▸ **ASSIGNMENT**
Pull every line holding the word "reviews" out of the data and copy it.

(AVAILABLE DATA Opens)

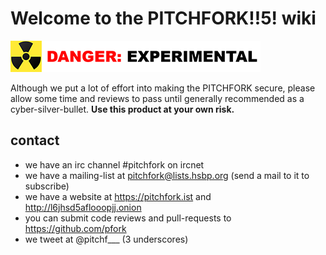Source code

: # Welcome to the PITCHFORK!!5! wiki

![experimental](img/experimental.png)

Although we put a lot of effort into making the PITCHFORK secure,
please allow some time and reviews to pass until generally recommended
as a cyber-silver-bullet. **Use this product at your own risk.**

## contact

- we have an irc channel #pitchfork on ircnet
- we have a mailing-list at pitchfork@lists.hsbp.org (send a mail to it to subscribe)
- we have a website at https://pitchfork.ist and http://l6jhsd5aflooopjj.onion
- you can submit code reviews and pull-requests to https://github.com/pfork
- we tweet at @pitchf___ (3 underscores)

(AVAILABLE DATA Closes)

▸ **SOLVED PROBLEM**
please allow some time and reviews to pass until generally recommended
- you can submit code reviews and pull-requests to https://github.com/pfork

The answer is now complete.